Would you return, word for word, the lines of the data below from the line with "magmas surjectif de" through the line with "Puisque $\cdot$ est", and no others?

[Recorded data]
-- Opening Marker --
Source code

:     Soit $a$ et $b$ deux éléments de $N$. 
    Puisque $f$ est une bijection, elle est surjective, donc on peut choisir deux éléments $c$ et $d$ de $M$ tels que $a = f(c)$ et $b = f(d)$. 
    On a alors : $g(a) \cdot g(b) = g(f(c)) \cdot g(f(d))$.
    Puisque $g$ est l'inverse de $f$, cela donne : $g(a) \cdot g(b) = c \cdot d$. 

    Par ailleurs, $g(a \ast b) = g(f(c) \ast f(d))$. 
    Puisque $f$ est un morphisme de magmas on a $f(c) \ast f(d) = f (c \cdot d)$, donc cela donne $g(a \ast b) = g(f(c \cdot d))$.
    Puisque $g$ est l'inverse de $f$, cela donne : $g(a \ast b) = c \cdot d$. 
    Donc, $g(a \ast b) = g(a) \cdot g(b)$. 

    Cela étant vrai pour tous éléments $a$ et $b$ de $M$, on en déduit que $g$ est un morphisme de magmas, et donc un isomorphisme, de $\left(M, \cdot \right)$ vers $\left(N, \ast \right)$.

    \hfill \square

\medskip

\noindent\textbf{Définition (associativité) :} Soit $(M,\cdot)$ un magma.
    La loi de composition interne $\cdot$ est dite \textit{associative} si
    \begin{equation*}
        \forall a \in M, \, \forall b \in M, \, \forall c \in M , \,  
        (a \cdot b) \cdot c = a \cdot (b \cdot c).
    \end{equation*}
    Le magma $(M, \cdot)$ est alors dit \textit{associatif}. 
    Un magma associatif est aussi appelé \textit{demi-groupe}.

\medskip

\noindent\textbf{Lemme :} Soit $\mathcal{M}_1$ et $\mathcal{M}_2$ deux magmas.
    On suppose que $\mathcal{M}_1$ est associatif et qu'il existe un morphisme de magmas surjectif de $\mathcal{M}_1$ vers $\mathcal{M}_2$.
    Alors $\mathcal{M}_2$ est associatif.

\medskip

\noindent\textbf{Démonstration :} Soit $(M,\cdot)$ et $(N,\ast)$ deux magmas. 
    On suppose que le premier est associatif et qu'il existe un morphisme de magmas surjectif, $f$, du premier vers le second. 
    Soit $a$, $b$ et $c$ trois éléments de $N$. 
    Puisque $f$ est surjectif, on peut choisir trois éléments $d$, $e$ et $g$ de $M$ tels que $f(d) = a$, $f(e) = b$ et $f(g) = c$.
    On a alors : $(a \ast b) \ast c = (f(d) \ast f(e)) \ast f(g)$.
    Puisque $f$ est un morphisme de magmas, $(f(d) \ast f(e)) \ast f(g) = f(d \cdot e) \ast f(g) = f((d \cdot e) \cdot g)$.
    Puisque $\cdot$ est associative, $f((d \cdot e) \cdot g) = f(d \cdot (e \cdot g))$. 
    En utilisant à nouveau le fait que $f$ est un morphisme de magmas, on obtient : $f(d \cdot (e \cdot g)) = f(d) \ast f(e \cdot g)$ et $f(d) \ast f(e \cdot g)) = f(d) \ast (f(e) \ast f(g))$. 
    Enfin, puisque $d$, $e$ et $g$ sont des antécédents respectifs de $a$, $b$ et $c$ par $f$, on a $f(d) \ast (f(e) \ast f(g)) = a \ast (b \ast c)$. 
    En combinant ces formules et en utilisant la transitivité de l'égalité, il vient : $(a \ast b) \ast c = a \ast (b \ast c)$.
-- Closing Marker --
== Response to this exercise ==
    On suppose que $\mathcal{M}_1$ est associatif et qu'il existe un morphisme de magmas surjectif de $\mathcal{M}_1$ vers $\mathcal{M}_2$.
    Alors $\mathcal{M}_2$ est associatif.

\medskip

\noindent\textbf{Démonstration :} Soit $(M,\cdot)$ et $(N,\ast)$ deux magmas. 
    On suppose que le premier est associatif et qu'il existe un morphisme de magmas surjectif, $f$, du premier vers le second. 
    Soit $a$, $b$ et $c$ trois éléments de $N$. 
    Puisque $f$ est surjectif, on peut choisir trois éléments $d$, $e$ et $g$ de $M$ tels que $f(d) = a$, $f(e) = b$ et $f(g) = c$.
    On a alors : $(a \ast b) \ast c = (f(d) \ast f(e)) \ast f(g)$.
    Puisque $f$ est un morphisme de magmas, $(f(d) \ast f(e)) \ast f(g) = f(d \cdot e) \ast f(g) = f((d \cdot e) \cdot g)$.
    Puisque $\cdot$ est associative, $f((d \cdot e) \cdot g) = f(d \cdot (e \cdot g))$. 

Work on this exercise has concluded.